Carbon nanotube memory could be a panacea to all existing memory issues, said Nantero, because it is cheap and does not lose its contents if turned off. Existing computer memory comprises DRam, S-Ram and NV-Ram (or flash memory).

DRam, used in PCs and servers, is fast and cheap but its contents are lost when power is switched off. SRam or Static Ram is faster and needs less power but is more expensive and also loses its contents when power is switched off. It is used most commonly for cache memory. NV-Ram is slower, power-hungry, very expensive but keeps its contents when power is switched off.

But NRam (Nanotube-based/Nonvolatile Ram) could eventually replace all three.

It is faster than SRam, it should be cheap and it does not lose its contents when switched off. It should have an almost unlimited life, it should eventually be denser than DRam, needs less power than DRam and is resistant to radiation.

Nantero chief executive officer Greg Schmergel claimed carbon nanotube memory could be made with conventional CMOS manufacturing, keeping costs low. PCs using it could have an instant-on capability, no more lengthy boot time.

Servers could have the speed of SRam without the cost. Devices using flash could have greatly increased capacity for much lower cost. This would be nirvana for all of us and billionaire status for Nantero founders.

A carbon nanotube is a microscopic pipe made of carbon, about 1/10,000th the diameter of a human hair - that is one billionth of a meter thick. The pipe wall is just one atom thick.
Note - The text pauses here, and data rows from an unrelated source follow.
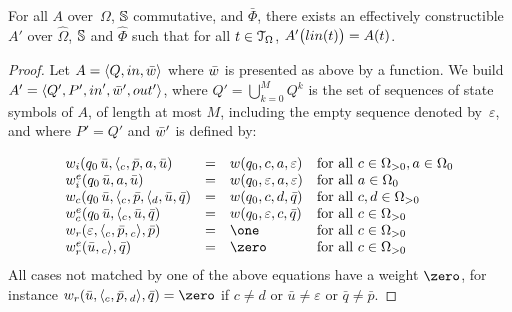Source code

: \begin{proposition}\label{lem:SWTA}
For all \SWTA $A$ over~$\Omega$, $\mathbb{S}$ commutative, and $\bar\Phi$,
there exists an effectively constructible \SWVPA $A'$ over
$\hat\Omega$, $\mathbb{S}$ and $\hat\Phi$
such that for all $t \in \mathcal{T}_\Omega$, $A'\bigl(\lin(t)\bigr) = A(t)$.
\end{proposition}
%
\begin{proof}
Let $A = \< Q, \init, \bar{\wei} >$ where $\bar{\wei}$ is presented as above by a function.
We build
$A' = \< Q', P', \init', \bar{\wei}', \final' >$,
where $Q' = \bigcup_{k=0}^{M} Q^k$ is the set of sequences of state symbols of $A$,
of length at most $M$, including the empty sequence denoted by~$\varepsilon$,
and where $P' = Q'$ and $\bar{\wei}'$ is defined by:

\[
\begin{array}{lcll}
\weii(q_0\, \bar{u}, {\call{c}}, \bar{p}, a, \bar{u}) & = & \wei(q_0, c, a, \varepsilon) &
\mathrm{for~all~} c \in \Omega_{>0}, a \in \Omega_0\\ %
%
\weiei(q_0\,\bar{u}, a, \bar{u}) & = & \wei(q_0, \varepsilon, a, \varepsilon) &
\mathrm{for~all~} a \in \Omega_0\\
%
\weic(q_0\,\bar{u}, {\call{c}}, \bar{p}, \call{d}, \bar{u}, \bar{q}) & = & \wei(q_0, c, d, \bar{q}) &
\mathrm{for~all~} c, d \in \Omega_{>0}\\ %
%
\weiec(q_0\,\bar{u}, \call{c}, \bar{u}, \bar{q}) & = & \wei(q_0, \varepsilon, c, \bar{q}) &
\mathrm{for~all~} c \in \Omega_{>0}\\
%
\weir(\varepsilon, {\call{c}}, \bar{p}, {\return{c}}, \bar{p}) & = & \one &
\mathrm{for~all~}  c \in \Omega_{>0}\\ %
%
\weier(\bar{u}, {\return{c}}, \bar{q}) & = & \zero &
\mathrm{for~all~}  c \in \Omega_{>0}
\end{array}
\]
\noindent
All cases not matched by one of the above equations have a weight $\zero$,
for instance  %
$\weir(\bar{u}, {\call{c}}, \bar{p}, {\return{d}}, \bar{q}) = \zero$
if $c \neq d$
or $\bar{u} \neq \varepsilon$
or $\bar{q} \neq \bar{p}$.
%
\end{proof}

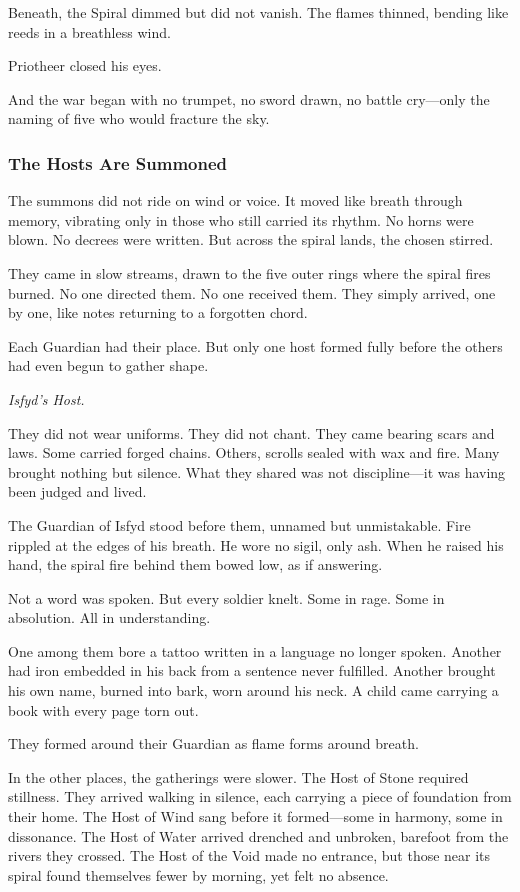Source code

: \documentclass[12pt]{article}
\begin{document}
Beneath, the Spiral dimmed but did not vanish. The flames thinned, bending like reeds in a breathless wind.

Priotheer closed his eyes.

And the war began with no trumpet, no sword drawn, no battle cry—only the naming of five who would fracture the sky.


\dotfill

\subsubsection{The Hosts Are Summoned}

The summons did not ride on wind or voice. It moved like breath through memory, vibrating only in those who still carried its rhythm. No horns were blown. No decrees were written. But across the spiral lands, the chosen stirred.

They came in slow streams, drawn to the five outer rings where the spiral fires burned. No one directed them. No one received them. They simply arrived, one by one, like notes returning to a forgotten chord.

Each Guardian had their place. But only one host formed fully before the others had even begun to gather shape.

\textit{Isfyd’s Host.}

They did not wear uniforms. They did not chant. They came bearing scars and laws. Some carried forged chains. Others, scrolls sealed with wax and fire. Many brought nothing but silence. What they shared was not discipline—it was having been judged and lived.

The Guardian of Isfyd stood before them, unnamed but unmistakable. Fire rippled at the edges of his breath. He wore no sigil, only ash. When he raised his hand, the spiral fire behind them bowed low, as if answering.

Not a word was spoken. But every soldier knelt. Some in rage. Some in absolution. All in understanding.

One among them bore a tattoo written in a language no longer spoken. Another had iron embedded in his back from a sentence never fulfilled. Another brought his own name, burned into bark, worn around his neck. A child came carrying a book with every page torn out.

They formed around their Guardian as flame forms around breath.

In the other places, the gatherings were slower. The Host of Stone required stillness. They arrived walking in silence, each carrying a piece of foundation from their home. The Host of Wind sang before it formed—some in harmony, some in dissonance. The Host of Water arrived drenched and unbroken, barefoot from the rivers they crossed. The Host of the Void made no entrance, but those near its spiral found themselves fewer by morning, yet felt no absence.
\end{document}
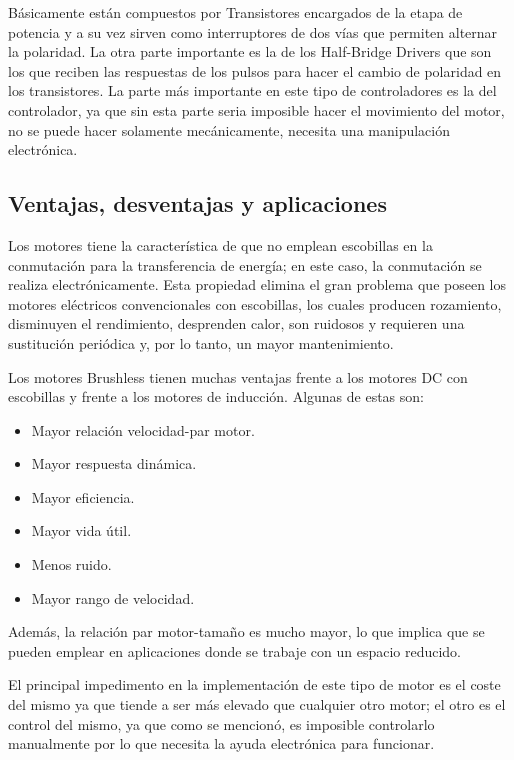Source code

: \documentclass[../main]{subfiles}
\begin{document}
Básicamente están compuestos por Transistores encargados de la etapa de potencia y a su vez sirven como interruptores de dos vías que permiten alternar la polaridad. La otra parte importante es la de los Half-Bridge Drivers que son los que reciben las respuestas de los pulsos para hacer el cambio de polaridad en los transistores. La parte más importante en este tipo de controladores es la del controlador, ya que sin esta parte seria imposible hacer el movimiento del motor, no se puede hacer solamente mecánicamente, necesita una manipulación electrónica.


\subsection{Ventajas, desventajas y aplicaciones}
Los motores tiene la característica de que no emplean escobillas en la conmutación para la transferencia de energía; en este caso, la conmutación se realiza electrónicamente. Esta propiedad elimina el gran problema que poseen los motores eléctricos convencionales con escobillas, los cuales producen rozamiento, disminuyen el rendimiento, desprenden calor, son ruidosos y requieren una sustitución periódica y, por lo tanto, un mayor mantenimiento.

Los motores Brushless tienen muchas ventajas frente a los motores DC con escobillas y frente a los motores de inducción. Algunas de estas son:
\begin{itemize}
\item Mayor relación velocidad-par motor.

\item Mayor respuesta dinámica.

\item Mayor eficiencia.

\item Mayor vida útil.

\item Menos ruido.

\item Mayor rango de velocidad.

\end{itemize}
Además, la relación par motor-tamaño es mucho mayor, lo que implica que se pueden emplear en aplicaciones donde se trabaje con un espacio reducido.


El principal impedimento en la implementación de este tipo de motor es el coste del mismo ya que tiende a ser más elevado que cualquier otro motor; el otro es el control del mismo, ya que como se mencionó, es imposible controlarlo manualmente por lo que necesita la ayuda electrónica para funcionar.
\end{document}
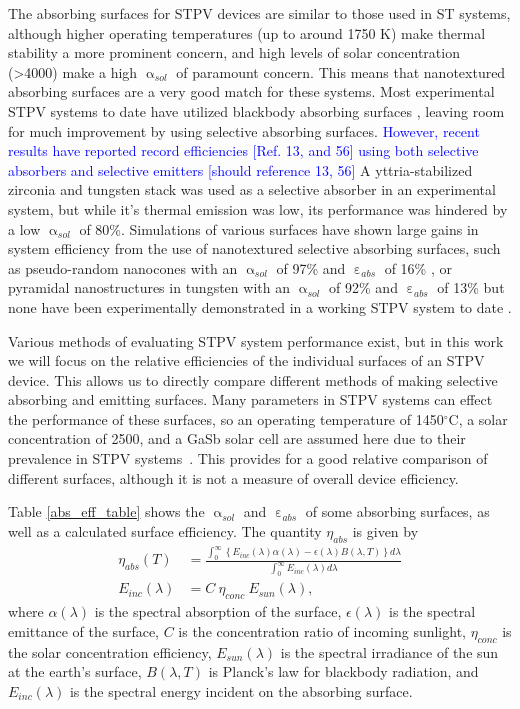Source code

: \documentclass[10pt,letterpaper]{article}
\begin{document}
{The absorbing surfaces for STPV devices are similar to those used in ST systems, although higher operating temperatures (up to around 1750 K) make thermal 
stability a more prominent concern, and high levels of solar concentration (\textgreater4000) make a high $\upalpha_{sol}$ of paramount concern.  This means 
that nanotextured absorbing surfaces are a very good match for these systems.  Most experimental STPV systems to date have utilized blackbody absorbing 
surfaces \cite{exp_tokyo,exp_madrid,exp_russia,MIT_paper}, leaving room for much improvement by using selective absorbing 
surfaces.   \textcolor{blue}{However, recent results have reported record efficiencies [Ref. 13, and 56] using both 
selective absorbers and selective emitters [should reference 13, 56]}  A yttria-stabilized zirconia and tungsten stack was used as a 
selective absorber in an experimental system, but while it's thermal emission was low, its performance was 
hindered by a low $\upalpha_{sol}$ of 80\%.  Simulations of various surfaces have shown large gains in system 
efficiency from the use of nanotextured selective absorbing surfaces, such as pseudo-random nanocones 
with an $\upalpha_{sol}$ of 97\% and $\upepsilon_{abs}$ of 16\% \cite{me1}, or pyramidal nanostructures in 
tungsten with an $\upalpha_{sol}$ of 92\% and $\upepsilon_{abs}$ of 13\% \cite{paper1_ref4} but none have been 
experimentally demonstrated in a working STPV system to date \cite{paper1_ref5,paper1_ref6}.

Various methods of evaluating STPV system performance exist, but in this work we will focus on the relative efficiencies of the individual surfaces of an STPV device.  This allows us to directly compare different methods of making selective absorbing and emitting surfaces.  Many parameters in STPV systems can effect the performance of these surfaces, so an operating temperature of 1450$^\circ$C, a solar concentration of 2500, and a GaSb solar cell are assumed here due to their prevalence in STPV systems~\cite{exp_tokyo,exp_madrid,exp_russia,me1,me2,RF_OptExp_2009}.  This provides for a good relative comparison of different surfaces, although it is not a measure of overall device efficiency.

Table \ref{abs_eff_table} shows the $\upalpha_{sol}$ and $\upepsilon_{abs}$ of some absorbing surfaces, as well as a calculated surface efficiency.  The quantity $\eta_{abs}$ is given by
\begin{align}
\label{overall_sss_eq}\eta_{abs}(T)& = \frac{\int_{0}^{\infty}\left\{E_{inc}(\lambda)\alpha(\lambda)-\epsilon(\lambda)B(\lambda,T)\right\}d\lambda}{\int_{0}^{\infty}E_{inc}(\lambda)d\lambda}\\
\label{e_incident}E_{inc}(\lambda) &= C \: \eta_{conc} \: E_{sun}(\lambda),
\end{align}
where $\alpha(\lambda)$ is the spectral absorption of the surface, $\epsilon(\lambda)$ is the spectral emittance of the surface, $C$ is the concentration ratio of incoming sunlight, 
$\eta_{conc}$ is the solar concentration efficiency, $E_{sun}(\lambda)$ is the 
spectral irradiance of the sun at the earth's surface, $B(\lambda, T)$ is 
Planck's law for blackbody radiation, and $E_{inc}(\lambda)$ is the spectral 
energy incident on the absorbing surface.

}
\end{document}
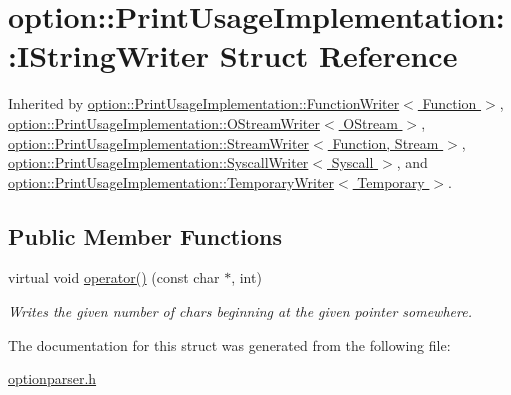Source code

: \hypertarget{structoption_1_1_print_usage_implementation_1_1_i_string_writer}{\section{option\-:\-:\-Print\-Usage\-Implementation\-:\-:\-I\-String\-Writer \-Struct \-Reference}
\label{structoption_1_1_print_usage_implementation_1_1_i_string_writer}
}


\-Inherited by \hyperlink{structoption_1_1_print_usage_implementation_1_1_function_writer}{option\-::\-Print\-Usage\-Implementation\-::\-Function\-Writer$<$ Function $>$}, \hyperlink{structoption_1_1_print_usage_implementation_1_1_o_stream_writer}{option\-::\-Print\-Usage\-Implementation\-::\-O\-Stream\-Writer$<$ O\-Stream $>$}, \hyperlink{structoption_1_1_print_usage_implementation_1_1_stream_writer}{option\-::\-Print\-Usage\-Implementation\-::\-Stream\-Writer$<$ Function, Stream $>$}, \hyperlink{structoption_1_1_print_usage_implementation_1_1_syscall_writer}{option\-::\-Print\-Usage\-Implementation\-::\-Syscall\-Writer$<$ Syscall $>$}, and \hyperlink{structoption_1_1_print_usage_implementation_1_1_temporary_writer}{option\-::\-Print\-Usage\-Implementation\-::\-Temporary\-Writer$<$ Temporary $>$}.

\subsection*{\-Public \-Member \-Functions}
\begin{DoxyCompactItemize}
\item 
\hypertarget{structoption_1_1_print_usage_implementation_1_1_i_string_writer_a497172d92e09072a16996c127dd3def8}{virtual void \hyperlink{structoption_1_1_print_usage_implementation_1_1_i_string_writer_a497172d92e09072a16996c127dd3def8}{operator()} (const char $\ast$, int)}\label{structoption_1_1_print_usage_implementation_1_1_i_string_writer_a497172d92e09072a16996c127dd3def8}

\begin{DoxyCompactList}\small\item\em \-Writes the given number of chars beginning at the given pointer somewhere. \end{DoxyCompactList}\end{DoxyCompactItemize}


\-The documentation for this struct was generated from the following file\-:\begin{DoxyCompactItemize}
\item 
\hyperlink{optionparser_8h}{optionparser.\-h}\end{DoxyCompactItemize}
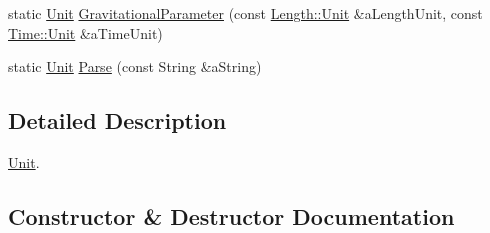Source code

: \begin{DoxyCompactItemize}
\item 
static \hyperlink{classlibrary_1_1physics_1_1units_1_1_derived_1_1_unit}{Unit} \hyperlink{classlibrary_1_1physics_1_1units_1_1_derived_1_1_unit_a583c1a64f6220c2a9296f3aa4a2ad989}{Gravitational\+Parameter} (const \hyperlink{classlibrary_1_1physics_1_1units_1_1_length_a3b8b39cd245cf6b19dc34459baeccb18}{Length\+::\+Unit} \&a\+Length\+Unit, const \hyperlink{classlibrary_1_1physics_1_1units_1_1_time_ab876a6a05c9a2f28905f2753bfd64109}{Time\+::\+Unit} \&a\+Time\+Unit)
\item 
static \hyperlink{classlibrary_1_1physics_1_1units_1_1_derived_1_1_unit}{Unit} \hyperlink{classlibrary_1_1physics_1_1units_1_1_derived_1_1_unit_aa712ff5245e4badf615c04f8e1cbdb51}{Parse} (const String \&a\+String)
\end{DoxyCompactItemize}


\subsection{Detailed Description}
\hyperlink{classlibrary_1_1physics_1_1units_1_1_derived_1_1_unit}{Unit}. 

\subsection{Constructor \& Destructor Documentation}
\mbox{\label{classlibrary_1_1physics_1_1units_1_1_derived_1_1_unit_afae7260b526cdd8379eda7e69d7b42b8}} 
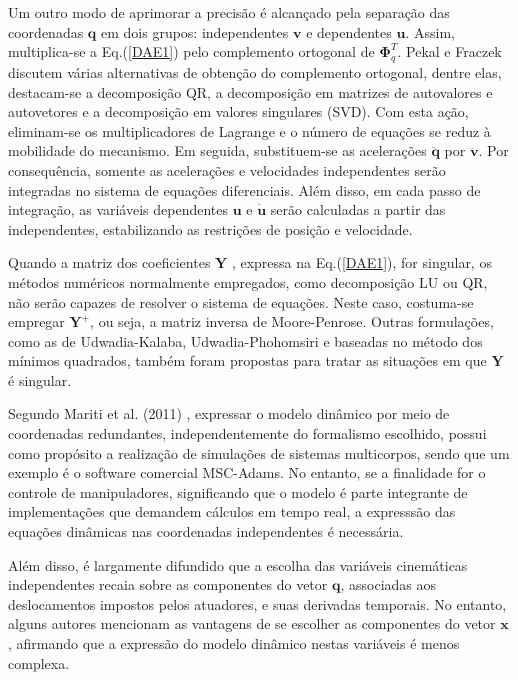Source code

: \documentclass[]{politex}
\begin{document}

Um outro modo de aprimorar a precisão é alcançado pela separação das coordenadas $\mathbf{q}$ em dois grupos: independentes $\mathbf{v}$ e dependentes $\mathbf{u}$. Assim, multiplica-se a Eq.(\ref{DAE1}) pelo complemento ortogonal \cite{iran} de $\boldsymbol{\Phi}_q^T$. Pekal e Fraczek \cite{pekalb} discutem várias alternativas de obtenção do complemento ortogonal, dentre elas, destacam-se a decomposição QR, a decomposição em matrizes de autovalores e autovetores e a decomposição em valores singulares (SVD). Com esta ação, eliminam-se os multiplicadores de Lagrange e o número de equações se reduz à mobilidade do mecanismo. Em seguida, substituem-se as acelerações $\ddot{\mathbf{q}}$ por $\ddot{\mathbf{v}}$. Por consequência, somente as acelerações e velocidades independentes serão integradas no sistema de equações diferenciais. Além disso, em cada passo de integração, as variáveis dependentes $\mathbf{u}$ e $\dot{\mathbf{u}}$ serão calculadas a partir das independentes, estabilizando as restrições de posição e velocidade.

Quando a matriz dos coeficientes $\mathbf{Y}$ , expressa na Eq.(\ref{DAE1}), for singular, os métodos numéricos normalmente empregados, como decomposição LU ou QR, não serão capazes de resolver o sistema de equações. Neste caso, costuma-se empregar $\mathbf{Y}^+$, ou seja, a matriz inversa de Moore-Penrose. Outras formulações, como as de Udwadia-Kalaba, Udwadia-Phohomsiri e baseadas no método dos mínimos quadrados, também foram propostas para tratar as situações em que $\mathbf{Y}$ é singular.

Segundo Mariti et al. (2011) \cite{mariti}, expressar o modelo dinâmico por meio de coordenadas redundantes, independentemente do formalismo escolhido, possui como propósito a realização de simulações de sistemas multicorpos, sendo que um exemplo é o software comercial MSC-Adams. No entanto, se a finalidade for o controle de manipuladores, significando que o modelo é parte integrante de implementações que demandem  cálculos em tempo real, a expresssão das equações dinâmicas nas coordenadas independentes é necessária.

Além disso, é largamente difundido que a escolha das variáveis cinemáticas independentes recaia sobre as componentes do vetor $\mathbf{q}$, associadas aos deslocamentos impostos pelos atuadores, e suas derivadas temporais. No entanto, alguns autores \cite{Li, khalil} mencionam as vantagens de se escolher as componentes do vetor $\mathbf{x}$, afirmando que a expressão do modelo dinâmico nestas variáveis é menos complexa.
\end{document}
The nanotube does actually have moving parts but these move on the atomic scale. The pipes are fabricated as ribbons, hang from a silicon wafer, and are suspended 100 nanometers above a carbon substrate layer. A charge applied to the ribbon causes a few atoms to move, making it bend and touch the substrate. This completes an electrical circuit, a permanent one, unless a different charge is applied. Then the moved atoms return to their original state breaking the circuit. Voila, binary ones and zeroes; ribbon-up gives us '?zero' and ribbon-down is 'one'.

However, nobody knows if it can be manufactured beyond prototype units. A production chip would need millions of these ribbons manufactured cleanly and consistently and long enough to bend.

Nantero, which has built a functioning prototype 10GByte array, is working with development partners to achieve this.

LSI Logic is jointly manufacturing development work with Nantero and hoped to build NRAM into its ASIC chips. It does not currently incorporate flash memory in these chips. Incorporating NRam could make them much more powerful and customers would not need to buy extra memory chips.

Schmergel said LSI Logic has a world-class fab and LSI Logic is an ideal partner for us in developing Nantero's carbon nanotube technology for high-volume manufacturing.

A manufacturing method could be in place in 2006. Eventually the silicon layer in the NRAM chips could replaced. A world-class but unnamed semi-conductor memory manufacturer has also just signed up to license and manufacture memory using Nantero technology.

MRam can also be made on conventional CMOS processes though, and Phase-change memory also uses a CMOS process plus a few steps. It looks like a rampant three-way tussle is coming.


Source


Get my broker on the line.
 
WOBURN, Mass., June 7 /PRNewswire-FirstCall/ -- Nantero, Inc. announced today that it is teaming with LSI Logic Corporation (NYSE: LSI - News) to develop semiconductor process technology, expediting the effective utilization of carbon nanotubes in CMOS fabrication.
Nantero doesn't have stocks...not in the World market...but LSI does. :)

w


and their price has been dropping, oddly enough. We'll see what the market does soon enough.